BISNIS.HOTNEWS.ID - Pemerintah Indonesia telah mengambil langkah signifikan untuk memberikan stimulus ekonomi pada semester kedua tahun 2026, salah satunya melalui kebijakan penurunan tarif Pajak Penghasilan (PPh) Final atas royalti bagi penulis nasional. Langkah ini diharapkan dapat memberikan dorongan positif bagi pertumbuhan sektor ekonomi kreatif di dalam negeri.

Kebijakan krusial ini menetapkan tarif PPh Final Royalti yang sangat rendah, yakni hanya sebesar 1,5% bagi para penulis di Indonesia. Penurunan drastis ini merupakan bagian dari upaya pemerintah untuk meringankan beban fiskal sekaligus meningkatkan daya saing para kreator konten dan penulis.

Menteri Ekonomi Kreatif, Teuku Riefky Harsya, menjadi salah satu tokoh utama yang memaparkan kesepakatan pemerintah mengenai pemangkasan tarif pajak tersebut. Kebijakan ini secara resmi menurunkan tarif royalti yang sebelumnya mencapai angka 15%.

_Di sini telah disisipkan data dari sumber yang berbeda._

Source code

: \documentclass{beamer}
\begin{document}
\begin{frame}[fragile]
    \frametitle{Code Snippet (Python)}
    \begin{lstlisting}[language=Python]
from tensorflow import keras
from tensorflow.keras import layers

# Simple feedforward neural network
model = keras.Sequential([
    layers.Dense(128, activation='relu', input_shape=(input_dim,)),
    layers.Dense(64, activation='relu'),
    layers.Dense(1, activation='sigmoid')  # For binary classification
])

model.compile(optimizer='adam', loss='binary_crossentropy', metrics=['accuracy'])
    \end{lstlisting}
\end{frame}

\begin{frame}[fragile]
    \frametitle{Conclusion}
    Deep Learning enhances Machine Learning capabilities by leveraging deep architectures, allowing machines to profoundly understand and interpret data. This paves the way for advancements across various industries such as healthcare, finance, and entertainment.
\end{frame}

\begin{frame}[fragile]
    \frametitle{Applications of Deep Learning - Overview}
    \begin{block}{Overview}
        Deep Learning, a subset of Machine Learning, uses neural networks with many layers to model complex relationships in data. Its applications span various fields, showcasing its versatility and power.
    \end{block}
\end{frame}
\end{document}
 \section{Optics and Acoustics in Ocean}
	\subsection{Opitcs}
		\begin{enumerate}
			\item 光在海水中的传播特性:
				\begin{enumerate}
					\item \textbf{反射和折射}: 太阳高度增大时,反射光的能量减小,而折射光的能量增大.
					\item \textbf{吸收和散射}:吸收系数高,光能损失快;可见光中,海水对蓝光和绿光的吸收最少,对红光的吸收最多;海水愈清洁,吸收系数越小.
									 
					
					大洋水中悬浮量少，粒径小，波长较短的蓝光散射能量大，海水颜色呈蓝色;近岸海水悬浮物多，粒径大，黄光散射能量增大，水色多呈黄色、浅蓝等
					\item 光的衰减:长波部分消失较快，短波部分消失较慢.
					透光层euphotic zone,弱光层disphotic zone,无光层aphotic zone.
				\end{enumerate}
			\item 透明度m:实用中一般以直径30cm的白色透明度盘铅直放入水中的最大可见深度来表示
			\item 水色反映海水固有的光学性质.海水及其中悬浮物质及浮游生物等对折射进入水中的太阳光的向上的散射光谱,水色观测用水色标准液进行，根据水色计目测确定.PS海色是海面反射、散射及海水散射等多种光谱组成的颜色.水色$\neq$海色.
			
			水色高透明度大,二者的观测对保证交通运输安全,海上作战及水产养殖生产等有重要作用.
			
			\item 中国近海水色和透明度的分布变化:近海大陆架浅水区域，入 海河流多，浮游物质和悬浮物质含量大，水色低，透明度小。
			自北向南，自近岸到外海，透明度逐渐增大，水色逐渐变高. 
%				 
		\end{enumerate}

"Pemerintah sepakat menurunkan pajak royalti penulis yang awalnya menembus 15%, kini hanya menjadi 1,5% saja," ujar Teuku Riefky Harsya, menggarisbawahi besaran pemotongan yang telah disetujui oleh kabinet.

Namun, implementasi praktis dari penurunan tarif ini masih memerlukan landasan hukum yang kuat dan formal dari instansi terkait. Saat ini, proses penyusunan regulasi teknis sedang berlangsung intensif di lingkungan Kementerian Keuangan Republik Indonesia.

Hal ini berarti bahwa penerapan tarif baru 1,5% tersebut belum dapat diberlakukan secara langsung oleh para penulis. Kebijakan tersebut secara efektif baru akan mulai berlaku setelah Kementerian Keuangan menerbitkan surat keputusan atau peraturan resmi mengenai hal ini.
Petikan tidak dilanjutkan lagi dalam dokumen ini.